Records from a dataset
——————————

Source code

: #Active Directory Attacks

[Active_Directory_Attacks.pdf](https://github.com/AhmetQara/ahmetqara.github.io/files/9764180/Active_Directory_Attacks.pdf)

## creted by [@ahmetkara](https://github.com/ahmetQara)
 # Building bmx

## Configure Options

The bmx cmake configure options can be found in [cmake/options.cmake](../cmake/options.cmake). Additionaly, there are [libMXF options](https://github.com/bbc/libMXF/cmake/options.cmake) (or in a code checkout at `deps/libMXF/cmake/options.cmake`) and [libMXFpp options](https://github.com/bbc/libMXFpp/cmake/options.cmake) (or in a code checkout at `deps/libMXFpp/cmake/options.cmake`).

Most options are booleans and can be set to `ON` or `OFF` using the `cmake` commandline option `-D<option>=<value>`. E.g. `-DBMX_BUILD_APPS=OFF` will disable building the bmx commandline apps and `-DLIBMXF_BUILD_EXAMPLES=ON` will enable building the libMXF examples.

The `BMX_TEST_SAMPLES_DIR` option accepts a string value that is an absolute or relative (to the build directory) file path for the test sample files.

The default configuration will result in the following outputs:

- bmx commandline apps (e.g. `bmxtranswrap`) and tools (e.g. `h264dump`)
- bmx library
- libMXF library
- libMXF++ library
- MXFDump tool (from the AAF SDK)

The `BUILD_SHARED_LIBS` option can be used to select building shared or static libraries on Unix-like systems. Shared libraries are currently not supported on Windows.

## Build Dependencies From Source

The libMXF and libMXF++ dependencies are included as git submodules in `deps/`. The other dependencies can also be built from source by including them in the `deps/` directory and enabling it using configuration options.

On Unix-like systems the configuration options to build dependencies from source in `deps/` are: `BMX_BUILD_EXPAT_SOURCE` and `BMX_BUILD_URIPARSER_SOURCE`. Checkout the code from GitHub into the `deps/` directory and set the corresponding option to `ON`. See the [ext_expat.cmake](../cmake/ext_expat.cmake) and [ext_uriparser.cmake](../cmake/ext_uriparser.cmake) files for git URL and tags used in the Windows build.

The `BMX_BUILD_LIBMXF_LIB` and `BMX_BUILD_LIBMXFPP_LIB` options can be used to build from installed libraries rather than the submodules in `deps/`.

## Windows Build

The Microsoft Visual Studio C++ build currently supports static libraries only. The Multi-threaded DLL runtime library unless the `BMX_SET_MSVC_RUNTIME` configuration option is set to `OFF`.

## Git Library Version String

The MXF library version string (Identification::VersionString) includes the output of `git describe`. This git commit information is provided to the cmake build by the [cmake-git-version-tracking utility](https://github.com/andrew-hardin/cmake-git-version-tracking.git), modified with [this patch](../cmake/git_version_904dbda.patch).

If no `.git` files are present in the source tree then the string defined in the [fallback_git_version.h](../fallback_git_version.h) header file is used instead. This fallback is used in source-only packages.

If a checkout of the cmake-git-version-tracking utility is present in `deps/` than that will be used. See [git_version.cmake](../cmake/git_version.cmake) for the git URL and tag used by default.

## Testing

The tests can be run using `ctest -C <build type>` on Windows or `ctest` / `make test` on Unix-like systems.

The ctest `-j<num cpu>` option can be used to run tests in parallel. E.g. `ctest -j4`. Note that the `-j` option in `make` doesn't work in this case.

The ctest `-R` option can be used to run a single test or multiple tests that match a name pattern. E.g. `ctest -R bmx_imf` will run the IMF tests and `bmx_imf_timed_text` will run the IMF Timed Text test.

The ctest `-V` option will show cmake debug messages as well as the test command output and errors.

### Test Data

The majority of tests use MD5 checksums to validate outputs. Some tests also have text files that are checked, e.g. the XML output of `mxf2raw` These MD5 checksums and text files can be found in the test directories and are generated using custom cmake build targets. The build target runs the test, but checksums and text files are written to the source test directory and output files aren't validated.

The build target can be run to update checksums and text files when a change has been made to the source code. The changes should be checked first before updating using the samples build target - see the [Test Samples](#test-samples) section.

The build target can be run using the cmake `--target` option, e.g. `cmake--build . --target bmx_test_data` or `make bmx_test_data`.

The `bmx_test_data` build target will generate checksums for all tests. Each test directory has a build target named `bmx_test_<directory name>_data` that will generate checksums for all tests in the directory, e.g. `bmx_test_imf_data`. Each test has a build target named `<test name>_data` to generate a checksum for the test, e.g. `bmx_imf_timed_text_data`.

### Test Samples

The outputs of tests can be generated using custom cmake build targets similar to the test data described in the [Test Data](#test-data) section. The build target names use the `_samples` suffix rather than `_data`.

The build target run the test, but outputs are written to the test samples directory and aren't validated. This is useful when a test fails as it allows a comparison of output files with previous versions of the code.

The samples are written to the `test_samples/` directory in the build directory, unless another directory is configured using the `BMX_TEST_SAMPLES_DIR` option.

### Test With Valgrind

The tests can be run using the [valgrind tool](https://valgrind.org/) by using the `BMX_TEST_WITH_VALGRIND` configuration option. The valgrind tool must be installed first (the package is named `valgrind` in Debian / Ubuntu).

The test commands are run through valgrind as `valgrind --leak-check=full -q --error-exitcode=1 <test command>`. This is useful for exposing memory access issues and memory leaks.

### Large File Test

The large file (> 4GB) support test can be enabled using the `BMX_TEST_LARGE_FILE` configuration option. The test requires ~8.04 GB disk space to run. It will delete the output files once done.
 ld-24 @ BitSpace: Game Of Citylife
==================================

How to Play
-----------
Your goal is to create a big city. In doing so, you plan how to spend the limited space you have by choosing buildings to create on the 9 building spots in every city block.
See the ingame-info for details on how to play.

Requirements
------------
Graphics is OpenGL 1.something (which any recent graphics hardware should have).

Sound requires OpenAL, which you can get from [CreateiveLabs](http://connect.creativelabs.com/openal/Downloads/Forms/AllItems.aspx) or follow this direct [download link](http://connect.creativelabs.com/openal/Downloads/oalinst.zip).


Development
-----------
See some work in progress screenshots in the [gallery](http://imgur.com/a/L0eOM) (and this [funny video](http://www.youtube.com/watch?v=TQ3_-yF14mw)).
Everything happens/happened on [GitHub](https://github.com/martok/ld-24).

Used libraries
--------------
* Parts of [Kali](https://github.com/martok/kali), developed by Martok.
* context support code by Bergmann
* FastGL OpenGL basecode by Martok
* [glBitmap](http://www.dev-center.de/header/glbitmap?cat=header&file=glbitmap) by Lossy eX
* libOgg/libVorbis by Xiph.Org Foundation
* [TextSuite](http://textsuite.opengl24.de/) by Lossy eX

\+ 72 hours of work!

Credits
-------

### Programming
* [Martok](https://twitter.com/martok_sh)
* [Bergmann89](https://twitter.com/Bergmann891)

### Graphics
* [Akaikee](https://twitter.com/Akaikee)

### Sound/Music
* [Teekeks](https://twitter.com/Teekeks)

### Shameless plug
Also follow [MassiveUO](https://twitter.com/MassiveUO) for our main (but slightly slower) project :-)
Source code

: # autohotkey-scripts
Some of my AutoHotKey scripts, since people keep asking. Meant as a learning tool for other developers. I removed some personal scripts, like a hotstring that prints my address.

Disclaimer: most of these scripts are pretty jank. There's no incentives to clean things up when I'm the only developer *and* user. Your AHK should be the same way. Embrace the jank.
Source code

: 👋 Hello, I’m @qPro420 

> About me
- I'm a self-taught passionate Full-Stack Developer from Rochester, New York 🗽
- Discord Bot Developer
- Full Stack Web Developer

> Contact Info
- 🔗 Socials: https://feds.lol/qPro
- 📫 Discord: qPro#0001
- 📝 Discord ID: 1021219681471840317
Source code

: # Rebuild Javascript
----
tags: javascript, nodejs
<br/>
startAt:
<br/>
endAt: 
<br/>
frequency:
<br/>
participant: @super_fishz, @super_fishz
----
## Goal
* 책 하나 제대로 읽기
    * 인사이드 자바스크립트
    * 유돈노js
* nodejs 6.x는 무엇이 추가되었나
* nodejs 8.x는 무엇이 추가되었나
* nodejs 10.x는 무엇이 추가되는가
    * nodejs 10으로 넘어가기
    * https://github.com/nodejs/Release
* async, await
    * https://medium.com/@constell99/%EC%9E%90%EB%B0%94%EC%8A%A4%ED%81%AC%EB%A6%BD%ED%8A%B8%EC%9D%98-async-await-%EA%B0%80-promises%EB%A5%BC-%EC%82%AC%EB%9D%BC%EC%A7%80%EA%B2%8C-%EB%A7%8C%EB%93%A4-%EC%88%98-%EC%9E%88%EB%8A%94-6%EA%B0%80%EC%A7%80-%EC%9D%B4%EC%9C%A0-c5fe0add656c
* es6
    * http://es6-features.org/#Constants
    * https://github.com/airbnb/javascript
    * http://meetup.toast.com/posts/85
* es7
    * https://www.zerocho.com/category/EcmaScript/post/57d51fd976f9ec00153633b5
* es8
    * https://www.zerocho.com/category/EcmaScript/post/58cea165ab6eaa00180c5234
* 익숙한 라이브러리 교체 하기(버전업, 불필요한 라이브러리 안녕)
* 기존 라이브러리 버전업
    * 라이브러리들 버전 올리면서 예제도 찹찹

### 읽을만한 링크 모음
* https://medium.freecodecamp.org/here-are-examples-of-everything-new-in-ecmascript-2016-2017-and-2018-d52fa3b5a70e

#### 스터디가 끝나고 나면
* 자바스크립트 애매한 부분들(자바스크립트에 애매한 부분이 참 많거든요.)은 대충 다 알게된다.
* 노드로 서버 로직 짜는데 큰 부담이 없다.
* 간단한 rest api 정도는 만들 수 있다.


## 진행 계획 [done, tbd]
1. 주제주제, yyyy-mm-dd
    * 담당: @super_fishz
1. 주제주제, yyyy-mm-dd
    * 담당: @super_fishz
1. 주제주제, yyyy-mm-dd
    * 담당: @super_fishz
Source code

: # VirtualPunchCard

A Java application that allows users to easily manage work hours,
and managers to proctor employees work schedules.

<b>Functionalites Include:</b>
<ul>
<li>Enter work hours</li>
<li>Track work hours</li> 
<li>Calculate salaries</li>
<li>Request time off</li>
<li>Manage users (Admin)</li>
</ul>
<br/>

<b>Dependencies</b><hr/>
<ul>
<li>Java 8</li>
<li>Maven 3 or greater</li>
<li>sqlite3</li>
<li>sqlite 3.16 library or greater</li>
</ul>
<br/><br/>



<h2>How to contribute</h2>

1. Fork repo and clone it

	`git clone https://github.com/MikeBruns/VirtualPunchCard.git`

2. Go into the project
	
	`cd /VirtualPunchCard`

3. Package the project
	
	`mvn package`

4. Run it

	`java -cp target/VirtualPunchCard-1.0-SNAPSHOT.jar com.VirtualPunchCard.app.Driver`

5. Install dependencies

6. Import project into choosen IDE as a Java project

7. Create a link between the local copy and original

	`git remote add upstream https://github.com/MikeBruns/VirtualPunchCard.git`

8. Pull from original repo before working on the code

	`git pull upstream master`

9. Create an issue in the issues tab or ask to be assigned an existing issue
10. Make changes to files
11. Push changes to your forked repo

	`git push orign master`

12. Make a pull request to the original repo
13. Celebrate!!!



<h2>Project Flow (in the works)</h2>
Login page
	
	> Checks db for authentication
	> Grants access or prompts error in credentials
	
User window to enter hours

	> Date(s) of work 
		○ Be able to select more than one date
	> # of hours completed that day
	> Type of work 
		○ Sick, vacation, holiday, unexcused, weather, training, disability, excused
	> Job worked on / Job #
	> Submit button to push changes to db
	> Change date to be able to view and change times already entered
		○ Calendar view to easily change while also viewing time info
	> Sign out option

——————————

● TASK OBJECTIVE
Work out how many lines of the records contain "changes", and reply with the number alone.

● ANSWER BELOW
4